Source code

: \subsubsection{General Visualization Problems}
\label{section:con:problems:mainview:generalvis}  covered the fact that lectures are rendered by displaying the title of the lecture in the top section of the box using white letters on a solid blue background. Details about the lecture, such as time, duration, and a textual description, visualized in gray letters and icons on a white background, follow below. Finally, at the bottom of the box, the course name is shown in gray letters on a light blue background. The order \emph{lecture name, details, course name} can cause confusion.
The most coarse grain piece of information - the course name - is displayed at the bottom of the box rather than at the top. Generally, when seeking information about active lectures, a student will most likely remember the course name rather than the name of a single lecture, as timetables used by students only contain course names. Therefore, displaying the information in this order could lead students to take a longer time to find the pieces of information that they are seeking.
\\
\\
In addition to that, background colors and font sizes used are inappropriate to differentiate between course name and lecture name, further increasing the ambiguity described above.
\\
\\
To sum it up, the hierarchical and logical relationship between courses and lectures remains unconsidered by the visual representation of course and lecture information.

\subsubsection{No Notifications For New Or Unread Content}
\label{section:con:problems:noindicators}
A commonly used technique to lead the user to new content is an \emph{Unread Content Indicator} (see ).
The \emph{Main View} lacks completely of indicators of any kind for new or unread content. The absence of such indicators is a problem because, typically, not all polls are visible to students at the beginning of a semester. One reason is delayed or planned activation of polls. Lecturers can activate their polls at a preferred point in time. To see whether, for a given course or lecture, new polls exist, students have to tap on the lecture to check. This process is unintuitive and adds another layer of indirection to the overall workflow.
________________________
#### Exercise aim
Give back exactly the lines beginning at the one with "Notifications For New" and ending at the final line of the material; both boundary lines belong in it.

#### Answer to this exercise
\subsubsection{No Notifications For New Or Unread Content}
\label{section:con:problems:noindicators}
A commonly used technique to lead the user to new content is an \emph{Unread Content Indicator} (see ).
The \emph{Main View} lacks completely of indicators of any kind for new or unread content. The absence of such indicators is a problem because, typically, not all polls are visible to students at the beginning of a semester. One reason is delayed or planned activation of polls. Lecturers can activate their polls at a preferred point in time. To see whether, for a given course or lecture, new polls exist, students have to tap on the lecture to check. This process is unintuitive and adds another layer of indirection to the overall workflow.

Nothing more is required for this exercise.